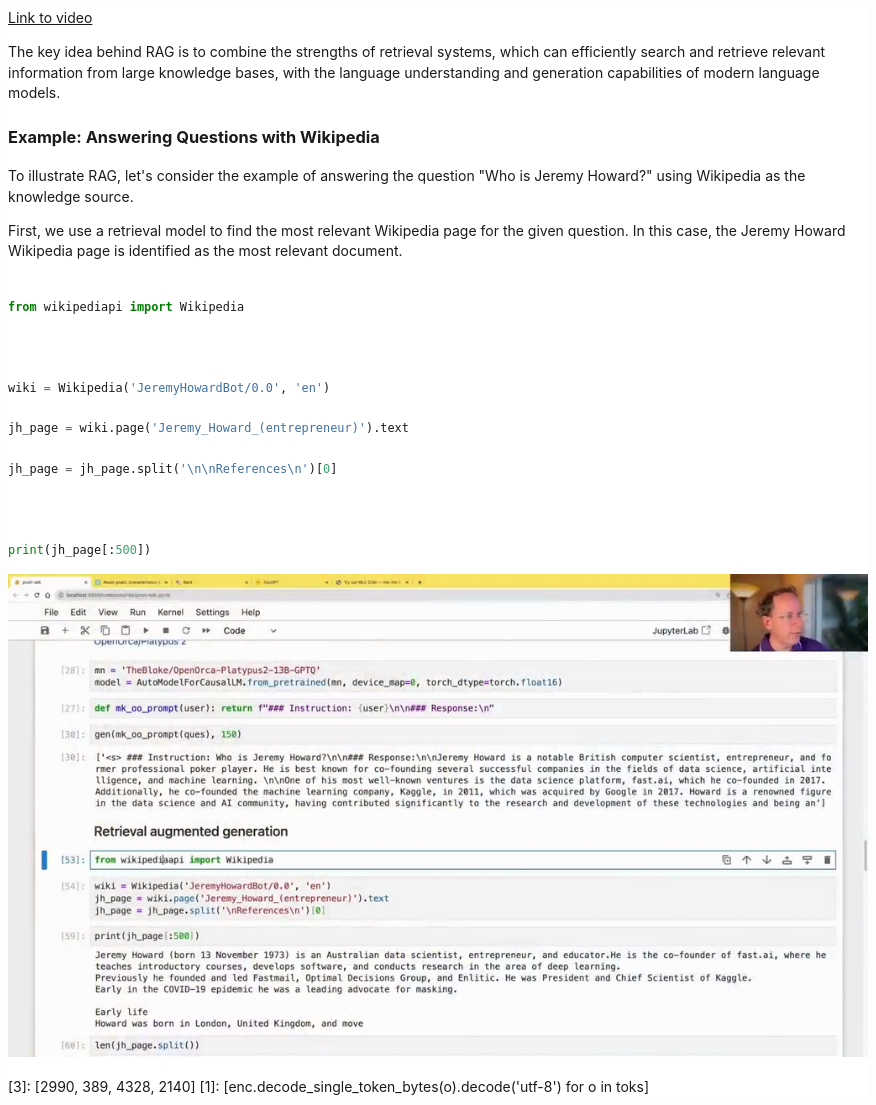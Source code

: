 <a href="https://www.youtube.com/watch?v=jkrNMKz9pWU&t=4472s">Link to video</a>



The key idea behind RAG is to combine the strengths of retrieval systems, which can efficiently search and retrieve relevant information from large knowledge bases, with the language understanding and generation capabilities of modern language models.



### Example: Answering Questions with Wikipedia



To illustrate RAG, let's consider the example of answering the question "Who is Jeremy Howard?" using Wikipedia as the knowledge source.



First, we use a retrieval model to find the most relevant Wikipedia page for the given question. In this case, the Jeremy Howard Wikipedia page is identified as the most relevant document.



```python

from wikipediapi import Wikipedia



wiki = Wikipedia('JeremyHowardBot/0.0', 'en')

jh_page = wiki.page('Jeremy_Howard_(entrepreneur)').text

jh_page = jh_page.split('\n\nReferences\n')[0]



print(jh_page[:500])

```



<img src="04352.jpg"/>


[3]: [2990, 389, 4328, 2140]
[1]: [enc.decode_single_token_bytes(o).decode('utf-8') for o in toks]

■ **Description of the task**: Select every line in the material above where the string "with" occurs, and copy it.

■ **Result**:
The key idea behind RAG is to combine the strengths of retrieval systems, which can efficiently search and retrieve relevant information from large knowledge bases, with the language understanding and generation capabilities of modern language models.
### Example: Answering Questions with Wikipedia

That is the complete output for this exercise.